Монахов восхищался. Смеялся от души и чуть дольше, чем от души, преувеличенно колыхаясь. Пусть был Зябликов умнее, зато Монахова любили, поэтому он не чувствовал себя ущемленно, а даже радовался, что будто стал моложе, будто в детство впал, расположившись в тени старшего друга. Зябликов склонялся доверительно, дышал в ухо:
— Наколка есть, понимаешь?
Монахов согласно кивал, не понимая. Он принимал «наколку» с тою же готовностью, с какой заглатывал «краску» — самое плохое вино, которого на его пять рублей Зябликов сумел купить прямо-таки невероятное количество. «Дело совершенно чистое», — шептал Зябликов. Он знал, где лежит клад. Ему нужен лишь напарник. Напарника найти непросто. Нужен серьезный человек. Получается, что именно Монахов и нужен.
— Единственное, что мне не нравится в тебе… — Монахов насторожился, почему-то тотчас готовый к обиде. — Так это твой трудовой напряг. — Монахов рассмеялся облегченно. — Пусть ты блестящий инженер, что дальше?
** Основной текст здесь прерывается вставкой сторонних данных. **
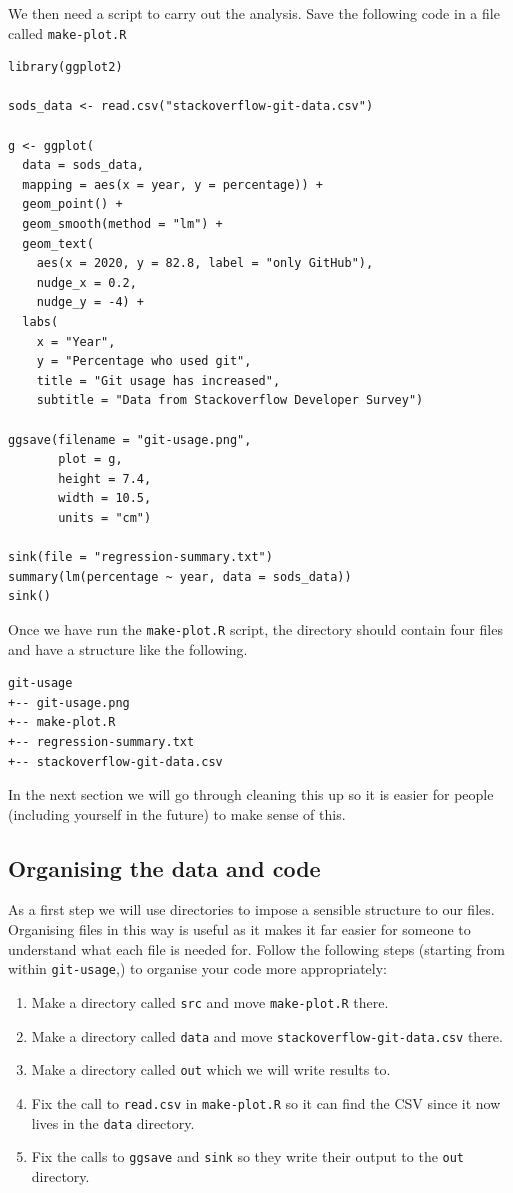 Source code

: \documentclass[11pt,onecolumn]{scrartcl}
\begin{document}
We then need a script to carry out the analysis. Save the following code in a
file called \texttt{make-plot.R}

\lstset{language=r,label= ,caption= ,captionpos=b,numbers=none}
\begin{lstlisting}
library(ggplot2)

sods_data <- read.csv("stackoverflow-git-data.csv")

g <- ggplot(
  data = sods_data,
  mapping = aes(x = year, y = percentage)) +
  geom_point() +
  geom_smooth(method = "lm") +
  geom_text(
    aes(x = 2020, y = 82.8, label = "only GitHub"),
    nudge_x = 0.2,
    nudge_y = -4) +
  labs(
    x = "Year",
    y = "Percentage who used git",
    title = "Git usage has increased",
    subtitle = "Data from Stackoverflow Developer Survey")

ggsave(filename = "git-usage.png",
       plot = g,
       height = 7.4,
       width = 10.5,
       units = "cm")

sink(file = "regression-summary.txt")
summary(lm(percentage ~ year, data = sods_data))
sink()
\end{lstlisting}

Once we have run the \texttt{make-plot.R} script, the directory should contain four files
and have a structure like the following.

\begin{verbatim}
git-usage
+-- git-usage.png
+-- make-plot.R
+-- regression-summary.txt
+-- stackoverflow-git-data.csv
\end{verbatim}

In the next section we will go through cleaning this up so it is easier for
people (including yourself in the future) to make sense of this.

\subsection{Organising the data and code}
\label{sec:orgd51b455}

As a first step we will use directories to impose a sensible structure to our
files. Organising files in this way is useful as it makes it far easier for
someone to understand what each file is needed for. Follow the following steps
(starting from within \texttt{git-usage},) to organise your code more appropriately:

\begin{enumerate}
\item Make a directory called \texttt{src} and move \texttt{make-plot.R} there.
\item Make a directory called \texttt{data} and move \texttt{stackoverflow-git-data.csv} there.
\item Make a directory called \texttt{out} which we will write results to.
\item Fix the call to \texttt{read.csv} in \texttt{make-plot.R} so it can find the CSV since it
now lives in the \texttt{data} directory.
\item Fix the calls to \texttt{ggsave} and \texttt{sink} so they write their output to the \texttt{out}
directory.
\end{enumerate}
\end{document}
Монахов затруднился, что дальше. А дальше— ничего, то же дальше, — вот что сказал Зябликов. А тут сразу — миллион.
Ну что ж, Монахов, пожалуй, согласен.
— По рукам!
Входила Наташа. Монахов был весь в беседе.
— Странно, — сказала она. — Какой ты, оказывается, ребенок.
Монахов насторожился: хорошо это или плохо? Льстят ему или колют?
— Мертвый ребенок, — досказала Наташа.
Колют. Но и это лишь потому, что сами уколоты…
— Слушай сюда, — Зябликов покачнулся сидя. — Еще наколка есть…
— Да не слушай ты его! — рассмеялась Наташа. — Что, курган зовет копать?
Зябликов посмотрел на нее преданно и вцепился ей в руку, целовать.
— Да отстань ты! — незло стряхнула его Наташа.
Зябликов плавно повалился на бок и уже спал. Детская улыбка заголила его лицо.
— Морг, — сказала Наташа. — Что же ты, Монахов?..
— А что? — Монахов приблизительно улыбался.
— Предатель ты, Монахов.
Слегка поссорившийся с Наташей, принявший душ, протрезвевший, Монахов стал мрачен. Зябликов лежал все в той же позе на своей шкуре, и впрямь мертвый. К чему все это? Пахло проколом, поражением, своей пошлостью. Всему этому не стоило противостоять. Нагромоздил… Монахов сидел на кончике стула, отвердев, отрешившись, как бы не касаясь даже воздуха этого чуждого лишнего помещения. После душа он был чист и брезглив.
Наташа носилась взад и вперед, накрывая, и он не смотрел на Наташу.
— Не сердись, Наташа попробовала его обнять.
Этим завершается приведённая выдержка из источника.